Федя не ответил, а закричал в сторону небольшого домика:
— Никита! Никита! Пошли с нами на Волгу. Мамка сказала. — Показался невысокий, но крепкий парень, дворовый человек Ушаковых, лет шестнадцати, с топором в руках, постоял, кивнул и нырнул в сарай...
Дорога к Волге была такой же красивой, зеленой и ароматной, но уже не такой радостной и звучащей, как раньше. Никита почувствовал, что между братьями черная кошка пробежала, и старался их развлечь рассказами про свои успехи в рыбной ловле.
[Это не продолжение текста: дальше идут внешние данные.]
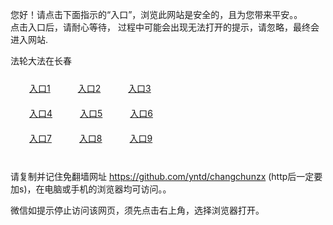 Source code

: 您好！请点击下面指示的“入口”，浏览此网站是安全的，且为您带来平安。。 <br/>
点击入口后，请耐心等待， 过程中可能会出现无法打开的提示，请忽略，最终会进入网站. </br>

法轮大法在长春<br/>
<div style="padding:10px"><a style="margin:20px" target="_blank" href="https://ds632nt3s7559.cloudfront.net/2Qpsp?qhnkxijk" id="ccLink1" rel="nofollow">入口1</a> <a target="_blank" style="margin:20px" href="https://dcivb5hcd4w9g.cloudfront.net/2Qpsp?kkpdrper" id="ccLink2" rel="nofollow">入口2</a> <a style="margin:20px" target="_blank" href="https://dwd6txj8fm4uo.cloudfront.net/2Qpsp?dndvyqm" id="ccLink3" rel="nofollow">入口3</a></div>

<div style="padding:10px" ><a style="margin:20px" target="_blank" href="https://ds632nt3s7559.cloudfront.net/2Qpsp?qhnkxijk" id="ccLink4" rel="nofollow">入口4</a> <a style="margin:20px" href="https://dcivb5hcd4w9g.cloudfront.net/2Qpsp?kkpdrper" target="_blank" id="ccLink5" rel="nofollow">入口5</a> <a style="margin:20px" href="https://dwd6txj8fm4uo.cloudfront.net/2Qpsp?dndvyqm" target="_blank" id="ccLink6" rel="nofollow">入口6</a></div>

<div style="padding:10px"><a style="margin:20px" target="_blank" href="https://ds632nt3s7559.cloudfront.net/2Qpsp?qhnkxijk" id="ccLink7" rel="nofollow">入口7</a> <a style="margin:20px" href="https://dcivb5hcd4w9g.cloudfront.net/2Qpsp?kkpdrper" target="_blank" id="ccLink8" rel="nofollow">入口8</a> <a style="margin:20px" target="_blank" href="https://dwd6txj8fm4uo.cloudfront.net/2Qpsp?dndvyqm" id="ccLink9" rel="nofollow">入口9</a></div>

<br/>



请复制并记住免翻墙网址 https://github.com/yntd/changchunzx (http后一定要加s)，在电脑或手机的浏览器均可访问。。<br/>

微信如提示停止访问该网页，须先点击右上角，选择浏览器打开。
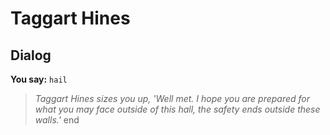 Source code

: # Taggart Hines


## Dialog

**You say:** `hail`



>*Taggart Hines sizes you up, 'Well met. I hope you are prepared for what you may face outside of this hall, the safety ends outside these walls.'*
end

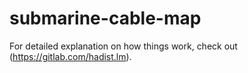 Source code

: # submarine-cable-map

For detailed explanation on how things work, check out (https://gitlab.com/hadist.lm).
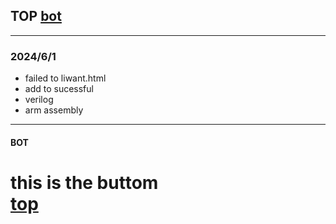 ## TOP [bot](#bot)
---
### 2024/6/1
- failed to liwant.html
- add to sucessful
- verilog
- arm assembly
---
#### BOT    
this is the buttom   
[top](#top)
===
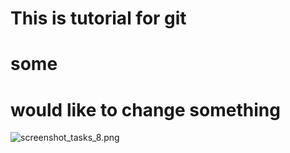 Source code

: # This is tutorial for git
# some 
# would like to change something
![screenshot_tasks_8.png](..%2FDesktop%2Fscreenshot_tasks_8.png)
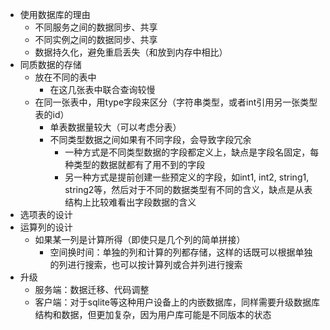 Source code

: <ul>
<li>使用数据库的理由
<ul>
<li>不同服务之间的数据同步、共享</li>
<li>不同实例之间的数据同步、共享</li>
<li>数据持久化，避免重启丢失（和放到内存中相比）</li>
</ul>
</li>
<li>同质数据的存储
<ul>
<li>放在不同的表中
<ul>
<li>在这几张表中联合查询较慢</li>
</ul>
</li>
<li>在同一张表中，用type字段来区分（字符串类型，或者int引用另一张类型表的id）
<ul>
<li>单表数据量较大（可以考虑分表）</li>
<li>不同类型数据之间如果有不同字段，会导致字段冗余
<ul>
<li>一种方式是不同类型数据的字段都定义上，缺点是字段名固定，每种类型的数据就都有了用不到的字段</li>
<li>另一种方式是提前创建一些预定义的字段，如int1, int2, string1, string2等，然后对于不同的数据类型有不同的含义，缺点是从表结构上比较难看出字段数据的含义</li>
</ul>
</li>
</ul>
</li>
</ul>
</li>
<li>选项表的设计</li>
<li>运算列的设计
<ul>
<li>如果某一列是计算所得（即使只是几个列的简单拼接）
<ul>
<li>空间换时间：单独的列和计算的列都存储，这样的话既可以根据单独的列进行搜索，也可以按计算列或合并列进行搜索</li>
</ul>
</li>
</ul>
</li>
<li>升级
<ul>
<li>服务端：数据迁移、代码调整</li>
<li>客户端：对于sqlite等这种用户设备上的内嵌数据库，同样需要升级数据库结构和数据，但更加复杂，因为用户库可能是不同版本的状态</li>
</ul>
</li>
</ul> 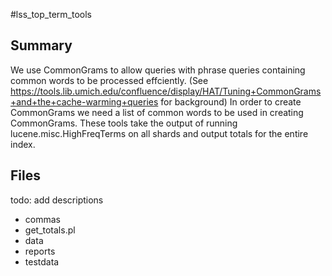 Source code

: #lss_top_term_tools

## Summary
We use CommonGrams to allow queries with phrase queries containing common words to be processed effciently. (See https://tools.lib.umich.edu/confluence/display/HAT/Tuning+CommonGrams+and+the+cache-warming+queries for background)
In order to create CommonGrams we need a list of common words to be used in creating CommonGrams. These tools take the output of running  lucene.misc.HighFreqTerms on all shards and output totals for the entire index.



## Files

todo: add descriptions

* commas
* get_totals.pl
* data
* reports
* testdata

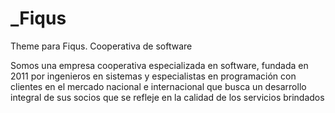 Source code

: 
_Fiqus
===

Theme para Fiqus. Cooperativa de software

Somos una empresa cooperativa especializada en software, fundada en 2011 por ingenieros en sistemas y especialistas en programación con clientes en el mercado nacional e internacional que busca un desarrollo integral de sus socios que se refleje en la calidad de los servicios brindados
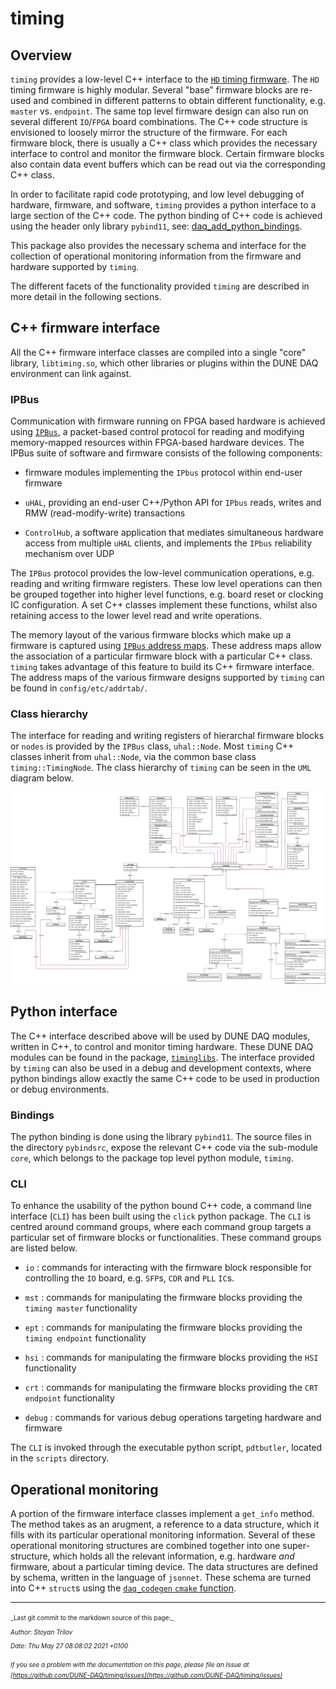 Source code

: # timing

## Overview

`timing` provides a low-level C++ interface to the [`HD` timing firmware](https://gitlab.cern.ch/dune-daq/timing/timing-board-firmware). The `HD` timing firmware is highly modular. Several "base" firmware blocks are re-used and combined in different patterns to obtain different functionality, e.g. `master` vs. `endpoint`. The same top level firmware design can also run on several different `IO`/`FPGA`  board combinations. The C++ code structure is envisioned to loosely mirror the structure of the firmware. For each firmware block, there is usually a C++ class which provides the necessary interface to control and monitor the firmware block. Certain firmware blocks also contain data event buffers which can be read out via the corresponding C++ class.

In order to facilitate rapid code prototyping, and low level debugging of hardware, firmware, and software, `timing` provides a python interface to a large section of the C++ code. The python binding of C++ code is achieved using the header only library `pybind11`, see: [daq_add_python_bindings](https://dune-daq-sw.readthedocs.io/en/dunedaq-v2.6.0/packages/daq-cmake/#daq_add_python_bindings).

This package also provides the necessary schema and interface for the collection of operational monitoring information from the firmware and hardware supported by `timing`.

The different facets of the functionality provided `timing` are described in more detail in the following sections.

## C++ firmware interface
All the C++ firmware interface classes are compiled into a single "core" library, `libtiming.so`, which other libraries or plugins within the DUNE DAQ environment can link against.
### IPBus
Communication with firmware running on FPGA based hardware is achieved using [`IPBus`](https://ipbus.web.cern.ch/doc/user/html/index.html), a packet-based control protocol for reading and modifying memory-mapped resources within FPGA-based hardware devices. The IPBus suite of software and firmware consists of the following components:


* firmware modules implementing the `IPbus` protocol within end-user firmware

* `uHAL`, providing an end-user C++/Python API for `IPbus` reads, writes and RMW (read-modify-write) transactions

* `ControlHub`, a software application that mediates simultaneous hardware access from multiple `uHAL` clients, and implements the `IPbus` reliability mechanism over UDP

The `IPBus` protocol provides the low-level communication operations, e.g. reading and writing firmware registers. These low level operations can then be grouped together into higher level functions, e.g. board reset or clocking IC configuration. A set C++ classes implement these functions, whilst also retaining access to the lower level read and write operations.

The memory layout of the various firmware blocks which make up a firmware is captured using [`IPBus` address maps](https://ipbus.web.cern.ch/doc/user/html/software/uhalQuickTutorial.html#creating-an-address-table). These address maps allow the association of a particular firmware block with a particular C++ class. `timing` takes advantage of this feature to build its C++ firmware interface. The address maps of the various firmware designs supported by `timing` can be found in `config/etc/addrtab/`.

### Class hierarchy
The interface for reading and writing registers of hierarchal firmware blocks or `nodes` is provided by the `IPBus` class, `uhal::Node`. Most `timing` C++ classes inherit from `uhal::Node`, via the common base class `timing::TimingNode`. The class hierarchy of `timing` can be seen in the `UML` diagram below.

![timing C++ classes](./timing_class_diagram.png)

## Python interface
The C++ interface described above will be used by DUNE DAQ modules, written in C++, to control and monitor timing hardware. These DUNE DAQ modules can be found in the package, [`timinglibs`](https://github.com/DUNE-DAQ/timinglibs/). The interface provided by `timing` can also be used in a debug and development contexts, where python bindings allow exactly the same C++ code to be used in production or debug environments.
### Bindings
The python binding is done using the library `pybind11`. The source files in the directory `pybindsrc`, expose the relevant C++ code via the sub-module `core`, which belongs to the package top level python module, `timing`. 
### CLI
To enhance the usability of the python bound C++ code, a command line interface (`CLI`) has been built using the `click` python package. The `CLI` is centred around command groups, where each command group targets a particular set of firmware blocks or functionalities. These command groups are listed below.

* `io` : commands for interacting with the firmware block responsible for controlling the `IO` board, e.g. `SFP`s, `CDR` and `PLL` `IC`s. 

* `mst` : commands for manipulating the firmware blocks providing the `timing master` functionality

* `ept` : commands for manipulating the firmware blocks providing the `timing endpoint` functionality

* `hsi` : commands for manipulating the firmware blocks providing the `HSI` functionality

* `crt` : commands for manipulating the firmware blocks providing the `CRT endpoint` functionality

* `debug` : commands for various debug operations targeting hardware and firmware

The `CLI` is invoked through the executable python script, `pdtbutler`, located in the `scripts` directory.

## Operational monitoring
A portion of the firmware interface classes implement a `get_info` method. The method takes as an arugment, a reference to a data structure, which it fills with its particular operational monitoring information. Several of these operational monitoring structures are combined together into one super-structure, which holds all the relevant information, e.g. hardware *and* firmware, about a particular timing device. The data structures are defined by schema, written in the language of `jsonnet`. These schema are turned into C++ `struct`s using the [`daq_codegen` `cmake` function](https://dune-daq-sw.readthedocs.io/en/dunedaq-v2.6.0/packages/daq-cmake/#daq_codegen).

-----

<font size="1">
_Last git commit to the markdown source of this page:_


_Author: Stoyan Trilov_

_Date: Thu May 27 08:08:02 2021 +0100_

_If you see a problem with the documentation on this page, please file an Issue at [https://github.com/DUNE-DAQ/timing/issues](https://github.com/DUNE-DAQ/timing/issues)_
</font>
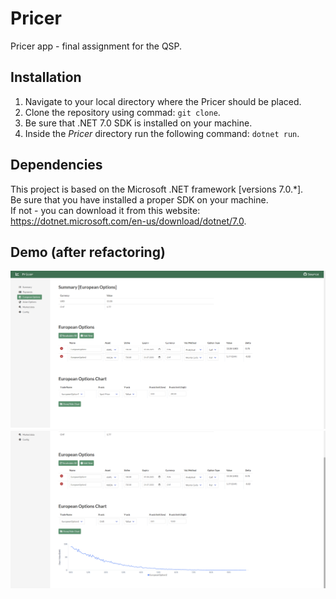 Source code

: # Pricer
Pricer app - final assignment for the QSP.

## Installation
1. Navigate to your local directory where the Pricer should be placed.
2. Clone the repository using commad: `git clone`.
3. Be sure that .NET 7.0 SDK is installed on your machine.
4. Inside the *Pricer* directory run the following command: `dotnet run`.

## Dependencies
This project is based on the Microsoft .NET framework [versions 7.0.*].  
Be sure that you have installed a proper SDK on your machine.  
If not - you can download it from this website: <a href="(https://dotnet.microsoft.com/en-us/download/dotnet/7.0)" target="_blank">https://dotnet.microsoft.com/en-us/download/dotnet/7.0</a>.

## Demo (after refactoring)
<img src='demo_new/1.png'>
<img src='demo_new/3.png'>
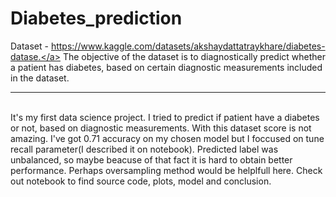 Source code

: # Diabetes_prediction
Dataset -  <a href="https://www.kaggle.com/datasets/akshaydattatraykhare/diabetes-datase">https://www.kaggle.com/datasets/akshaydattatraykhare/diabetes-datase.</a>
The objective of the dataset is to diagnostically predict whether a patient has diabetes,
based on certain diagnostic measurements included in the dataset.
<hr>
<br>
It's my first data science project. I tried to predict if patient have a diabetes or not, based on diagnostic measurements. With this dataset score is not amazing. I've got 0.71 accuracy on my chosen model but I foccused on tune recall parameter(I described it on notebook). Predicted label was unbalanced, so maybe beacuse of that fact it is hard to obtain better performance. Perhaps oversampling method would be helplfull here. Check out notebook to find source code, plots, model and conclusion.

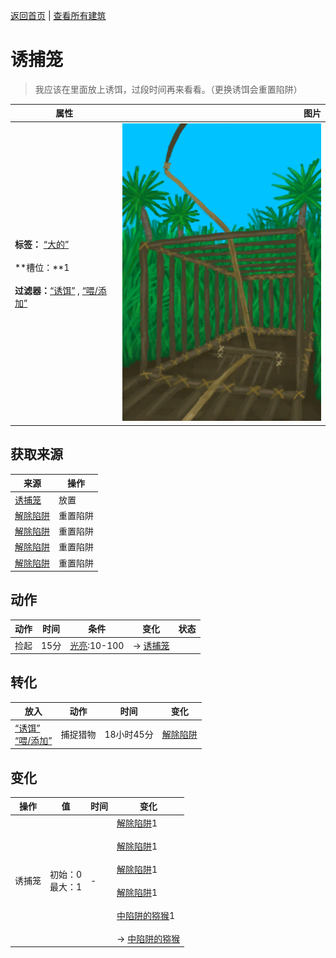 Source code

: [返回首页](index.md)   |  [查看所有建筑](building.md)
# 诱捕笼  
> 我应该在里面放上诱饵，过段时间再来看看。（更换诱饵会重置陷阱）  
  
  属性  |   图片   
 ----  |  ----:   
 **标签：**	[“大的”](tag_Large.md)<br><br>**槽位：**1<br><br>**过滤器：**[“诱饵”](tag_Bait.md) , [“喂/添加”](tag_Feed.md)  |  ![](Sprite/CagePlacedTrap.png)   
  
## 获取来源  
来源  |  操作  
----  |  ----  
[诱捕笼](CageTrap.md)  |  放置  
[解除陷阱](CageTrapPlacedTriggered.md)  |  重置陷阱  
[解除陷阱](CageTrapPlacedTriggeredPartridgeFemale.md)  |  重置陷阱  
[解除陷阱](CageTrapPlacedTriggeredPartridgeMale.md)  |  重置陷阱  
[解除陷阱](CageTrapPlacedTriggeredSeagull.md)  |  重置陷阱  
## 动作  
动作  |  时间  |  条件  |  变化  |  状态  
----  |  ----  |  ----  |  ----  |  ----  
捡起  |  15分  |  [光亮](Light.md):10-100  |  → [诱捕笼](CageTrap.md)<br>  |    
## 转化  
放入  |  动作  |  时间  |  变化  
----  |  ----  |  ----  |  ----  
[“诱饵”](tag_Bait.md)<br>[“喂/添加”](tag_Feed.md)  |  捕捉猎物  |  18小时45分  |  [解除陷阱](CageTrapPlacedTriggered.md)  
## 变化  
操作  |  值  |  时间  |  变化  
----  |  ----  |  ----  |  ----  
诱捕笼  |  初始：0<br>最大：1  |  -  |  [解除陷阱](CageTrapPlacedTriggered.md)1 <br><br>[解除陷阱](CageTrapPlacedTriggeredSeagull.md)1 <br><br>[解除陷阱](CageTrapPlacedTriggeredPartridgeFemale.md)1 <br><br>[解除陷阱](CageTrapPlacedTriggeredPartridgeMale.md)1 <br><br>[中陷阱的猕猴](CageTrapMacaque.md)1 <br><br>→ [中陷阱的猕猴](CageTrapMacaque.md)  
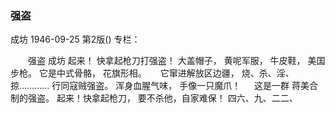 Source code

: ### 强盗
成坊
1946-09-25
第2版()
专栏：

　　强盗
    成坊
    起来！
    快拿起枪刀打强盗！
    大盖帽子，
    黄呢军服，
    牛皮鞋，
    美国步枪。
    它是中式骨骼，
    花旗形相。
　
    它窜进解放区边疆，
    烧、杀、淫、掠…………
    行同寇贼强盗。
    浑身血腥气味，
    手像一只魔爪！
　
    这是一群
    蒋美合制的强盗。
    起来！快拿起枪刀，
    要不杀他，自家难保！
                                      四六、九、二二、
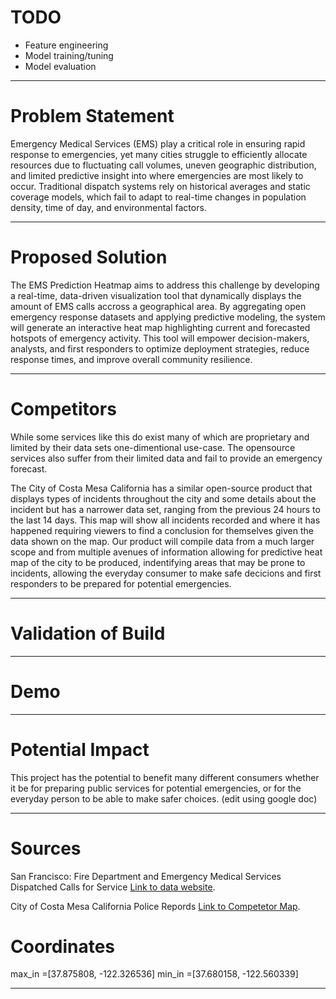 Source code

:# TODO
- Feature engineering
- Model training/tuning
- Model evaluation

---

# Problem Statement
Emergency Medical Services (EMS) play a critical role in ensuring rapid response to emergencies, yet many cities struggle to efficiently allocate resources due to fluctuating call volumes, uneven geographic distribution, and limited predictive insight into where emergencies are most likely to occur. Traditional dispatch systems rely on historical averages and static coverage models, which fail to adapt to real-time changes in population density, time of day, and environmental factors.

---

# Proposed Solution
The EMS Prediction Heatmap aims to address this challenge by developing a real-time, data-driven visualization tool that dynamically displays the amount of EMS calls accross a geographical area. By aggregating open emergency response datasets and applying predictive modeling, the system will generate an interactive heat map highlighting current and forecasted hotspots of emergency activity. This tool will empower decision-makers, analysts, and first responders to optimize deployment strategies, reduce response times, and improve overall community resilience.

---

# Competitors 
While some services like this do exist many of which are proprietary and limited by their data sets one-dimentional use-case. The opensource services also suffer from their limited data and fail to provide an emergency forecast.

The City of Costa Mesa California has a similar open-source product that displays types of incidents throughout the city and some details about the incident but has a narrower data set, ranging from the previous 24 hours to the last 14 days. This map will show all incidents recorded and where it has happened requiring viewers to find a conclusion for themselves given the data shown on the map. Our product will compile data from a much larger scope and from multiple avenues of information allowing for predictive heat map of the city to be produced, indentifying areas that may be prone to incidents, allowing the everyday consumer to make safe decicions and first responders to be prepared for potential emergencies.

---

# Validation of Build

---

# Demo

---

# Potential Impact
This project has the potential to benefit many different consumers whether it be for preparing public services for potential emergencies, or for the everyday person to be able to make safer choices. (edit using google doc)

---
# Sources
San Francisco: Fire Department and Emergency Medical Services Dispatched Calls for Service [Link to data website](https://data.sfgov.org/Public-Safety/Fire-Department-Calls-for-Service/nuek-vuh3).

City of Costa Mesa California Police Repords [Link to Competetor Map](https://apps.costamesaca.gov/gismaps1/apps/experiencebuilder/experience/?id=906826b049794ca493700acc0f2e91ac).

# Coordinates
max_in =[37.875808, -122.326536]
min_in =[37.680158, -122.560339]

---

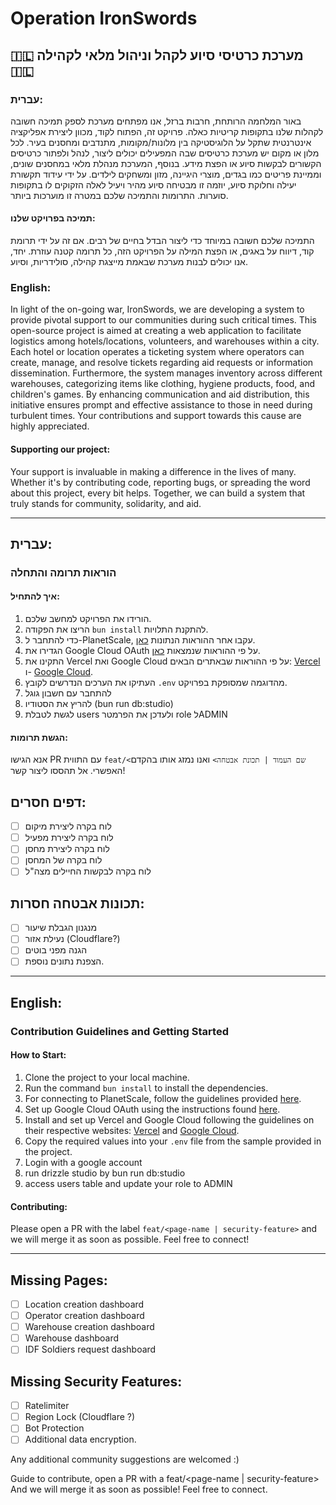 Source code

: # Operation IronSwords

## 🇮🇱 מערכת כרטיסי סיוע לקהל וניהול מלאי לקהילה 🇮🇱

### עברית:

באור המלחמה הרותחת, חרבות ברזל, אנו מפתחים מערכת לספק תמיכה חשובה לקהלות שלנו בתקופות קריטיות כאלה. פרויקט זה, הפתוח לקוד, מכוון ליצירת אפליקציה אינטרנטית שתקל על הלוגיסטיקה בין מלונות/מקומות, מתנדבים ומחסנים בעיר. לכל מלון או מקום יש מערכת כרטיסים שבה המפעילים יכולים ליצור, לנהל ולפתור כרטיסים הקשורים לבקשות סיוע או הפצת מידע. בנוסף, המערכת מנהלת מלאי במחסנים שונים, וממיינת פריטים כמו בגדים, מוצרי היגיינה, מזון ומשחקים לילדים. על ידי עידוד תקשורת יעילה וחלוקת סיוע, יוזמה זו מבטיחה סיוע מהיר ויעיל לאלה הזקוקים לו בתקופות סוערות. התרומות והתמיכה שלכם במטרה זו מוערכות ביותר.

#### תמיכה בפרויקט שלנו:

התמיכה שלכם חשובה במיוחד כדי ליצור הבדל בחיים של רבים. אם זה על ידי תרומת קוד, דיווח על באגים, או הפצת המילה על הפרויקט הזה, כל תרומה קטנה עוזרת. יחד, אנו יכולים לבנות מערכת שבאמת מייצגת קהילה, סולידריות, וסיוע.

### English:

In light of the on-going war, IronSwords, we are developing a system to provide pivotal support to our communities during such critical times. This open-source project is aimed at creating a web application to facilitate logistics among hotels/locations, volunteers, and warehouses within a city. Each hotel or location operates a ticketing system where operators can create, manage, and resolve tickets regarding aid requests or information dissemination. Furthermore, the system manages inventory across different warehouses, categorizing items like clothing, hygiene products, food, and children's games. By enhancing communication and aid distribution, this initiative ensures prompt and effective assistance to those in need during turbulent times. Your contributions and support towards this cause are highly appreciated.

#### Supporting our project:

Your support is invaluable in making a difference in the lives of many. Whether it's by contributing code, reporting bugs, or spreading the word about this project, every bit helps. Together, we can build a system that truly stands for community, solidarity, and aid.

---

## עברית:

### הוראות תרומה והתחלה

#### איך להתחיל:

1. הורידו את הפרויקט למחשב שלכם.
2. הריצו את הפקודה `bun install` להתקנת התלויות.
3. כדי להתחבר ל-PlanetScale, עקבו אחר ההוראות הנתונות [כאן](https://planetscale.com/).
4. הגדירו את Google Cloud OAuth על פי ההוראות שנמצאות [כאן](https://next-auth.js.org/providers/google).
5. התקינו את Vercel ואת Google Cloud על פי ההוראות שבאתרים הבאים: [Vercel](https://vercel.com/) ו- [Google Cloud](https://cloud.google.com/?hl=en).
6. העתיקו את הערכים הנדרשים לקובץ `.env` מהדוגמה שמסופקת בפרויקט.
7. להתחבר עם חשבון גוגל
8. להריץ את הסטודיו (bun run db:studio)
9. לגשת לטבלת users ולעדכן את הפרמטר role לADMIN

#### הגשת תרומות:

אנא הגישו PR עם התווית `feat/<שם העמוד | תכונת אבטחה>` ואנו נמזג אותו בהקדם האפשרי.
אל תהססו ליצור קשר!

## דפים חסרים:

- [ ] לוח בקרה ליצירת מיקום
- [ ] לוח בקרה ליצירת מפעיל
- [ ] לוח בקרה ליצירת מחסן
- [ ] לוח בקרה של המחסן
- [ ] לוח בקרה לבקשות החיילים מצה"ל

## תכונות אבטחה חסרות:

- [ ] מנגנון הגבלת שיעור
- [ ] נעילת אזור (Cloudflare?)
- [ ] הגנה מפני בוטים
- [ ] הצפנת נתונים נוספת.

---

## English:

### Contribution Guidelines and Getting Started

#### How to Start:

1. Clone the project to your local machine.
2. Run the command `bun install` to install the dependencies.
3. For connecting to PlanetScale, follow the guidelines provided [here](https://planetscale.com/).
4. Set up Google Cloud OAuth using the instructions found [here](https://next-auth.js.org/providers/google).
5. Install and set up Vercel and Google Cloud following the guidelines on their respective websites: [Vercel](https://vercel.com/) and [Google Cloud](https://cloud.google.com/?hl=en).
6. Copy the required values into your `.env` file from the sample provided in the project.
7. Login with a google account
8. run drizzle studio by bun run db:studio
9. access users table and update your role to ADMIN

#### Contributing:

Please open a PR with the label `feat/<page-name | security-feature>` and we will merge it as soon as possible.
Feel free to connect!

---

## Missing Pages:

- [ ] Location creation dashboard
- [ ] Operator creation dashboard
- [ ] Warehouse creation dashboard
- [ ] Warehouse dashboard
- [ ] IDF Soldiers request dashboard

## Missing Security Features:

- [ ] Ratelimiter
- [ ] Region Lock (Cloudflare ?)
- [ ] Bot Protection
- [ ] Additional data encryption.

Any additional community suggestions are welcomed :)

Guide to contribute, open a PR with a feat/<page-name | security-feature>
And we will merge it as soon as possible!
Feel free to connect.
— Я намедни сома вот такого поймал в Жидогости.
Братья улыбнулись, не возражали, хотя Никита развел руки на всю ширину. В их любимой и теплой речке водилось все: и караси, и окуни, и щуки, и сомы, правда, может, и не такие, каким хвастался Никита.
В Хопылеве у отца была своя лодка, которую вытаскивали и оставляли для надзора у избенки бывшего петровского морского служителя деда Василия. Василий же на костыле и деревяшке умудрялся подниматься на горку возле монастыря и зажигать костер в ночное время, чтобы идущие по Волге ладьи, лодки, дощаники, каюки и другие речные суда не наткнулись на длинную и узкую отмель, намытую за церковью Богоявления. Говорил он, что на сей пост его поставил сам Петр Великий, когда проезжал по Волге и увидел одноногого моряка, что просил милостыню у монастырских ворот в Богоявленском. Вот тогда-то и указал Петр на этот холм и повелел жечь ему ночной костер для «ориентации судов». Правдой был сей рассказ или выдумкой, никто ни в Бурнакове, ни в Хопылеве, ни даже в самом Романово-Борисоглебске не знал. Однако три рубля ежегодно петровскому мореходу выплачивали. За что? Кто постановил? Не знали, но и отменять приказ не собирались.